■ Assignment
Pull every line with "questions" from the material.

▼

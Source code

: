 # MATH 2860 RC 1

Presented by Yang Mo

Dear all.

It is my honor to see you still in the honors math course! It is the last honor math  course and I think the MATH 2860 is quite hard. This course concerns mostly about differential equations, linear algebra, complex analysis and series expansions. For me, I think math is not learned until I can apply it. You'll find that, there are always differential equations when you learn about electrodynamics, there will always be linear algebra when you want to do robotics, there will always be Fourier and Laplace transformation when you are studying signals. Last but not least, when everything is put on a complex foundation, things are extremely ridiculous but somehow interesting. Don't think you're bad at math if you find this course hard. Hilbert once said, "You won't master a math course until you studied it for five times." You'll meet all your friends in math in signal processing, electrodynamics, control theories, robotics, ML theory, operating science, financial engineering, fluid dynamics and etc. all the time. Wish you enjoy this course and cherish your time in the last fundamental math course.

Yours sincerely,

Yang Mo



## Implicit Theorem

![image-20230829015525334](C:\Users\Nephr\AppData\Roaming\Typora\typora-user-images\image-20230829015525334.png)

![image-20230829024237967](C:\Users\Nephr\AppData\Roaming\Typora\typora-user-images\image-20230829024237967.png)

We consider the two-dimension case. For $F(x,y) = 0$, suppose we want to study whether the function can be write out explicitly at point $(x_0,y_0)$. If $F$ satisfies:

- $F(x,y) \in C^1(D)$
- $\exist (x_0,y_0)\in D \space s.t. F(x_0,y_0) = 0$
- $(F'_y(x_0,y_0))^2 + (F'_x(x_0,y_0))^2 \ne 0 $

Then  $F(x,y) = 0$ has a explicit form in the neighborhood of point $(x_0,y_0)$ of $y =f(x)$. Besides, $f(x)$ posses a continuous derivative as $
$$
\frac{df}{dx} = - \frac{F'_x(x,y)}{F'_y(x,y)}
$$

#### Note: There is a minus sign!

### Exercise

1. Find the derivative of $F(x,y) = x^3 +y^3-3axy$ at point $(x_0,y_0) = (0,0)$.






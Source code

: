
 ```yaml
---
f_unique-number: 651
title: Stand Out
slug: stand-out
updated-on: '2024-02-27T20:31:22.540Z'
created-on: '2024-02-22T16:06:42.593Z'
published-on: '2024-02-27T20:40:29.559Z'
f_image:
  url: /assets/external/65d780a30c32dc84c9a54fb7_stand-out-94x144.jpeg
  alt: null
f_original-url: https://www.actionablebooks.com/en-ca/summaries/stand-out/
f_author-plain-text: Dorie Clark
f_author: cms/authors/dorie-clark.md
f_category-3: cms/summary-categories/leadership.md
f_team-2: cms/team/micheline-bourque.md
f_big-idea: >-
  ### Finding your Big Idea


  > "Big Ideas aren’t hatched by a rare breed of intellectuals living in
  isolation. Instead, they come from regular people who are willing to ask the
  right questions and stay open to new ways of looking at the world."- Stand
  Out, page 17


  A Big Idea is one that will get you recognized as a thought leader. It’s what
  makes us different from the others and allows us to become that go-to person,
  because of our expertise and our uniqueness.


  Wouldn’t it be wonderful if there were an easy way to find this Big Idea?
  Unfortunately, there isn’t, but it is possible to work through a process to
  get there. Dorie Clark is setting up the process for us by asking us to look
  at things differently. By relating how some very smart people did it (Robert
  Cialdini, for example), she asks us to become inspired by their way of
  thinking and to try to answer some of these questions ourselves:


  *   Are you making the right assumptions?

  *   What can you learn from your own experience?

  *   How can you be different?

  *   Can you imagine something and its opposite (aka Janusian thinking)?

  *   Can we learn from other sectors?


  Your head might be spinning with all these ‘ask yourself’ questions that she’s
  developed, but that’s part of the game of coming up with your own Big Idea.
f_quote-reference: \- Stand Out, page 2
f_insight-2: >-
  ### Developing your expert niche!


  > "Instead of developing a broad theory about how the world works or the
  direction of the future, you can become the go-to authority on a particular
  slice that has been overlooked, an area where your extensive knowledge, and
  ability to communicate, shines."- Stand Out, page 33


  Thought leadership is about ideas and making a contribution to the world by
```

▲

■ Reply to the exercise
  right questions and stay open to new ways of looking at the world."- Stand
  thinking and to try to answer some of these questions ourselves:
  Your head might be spinning with all these ‘ask yourself’ questions that she’s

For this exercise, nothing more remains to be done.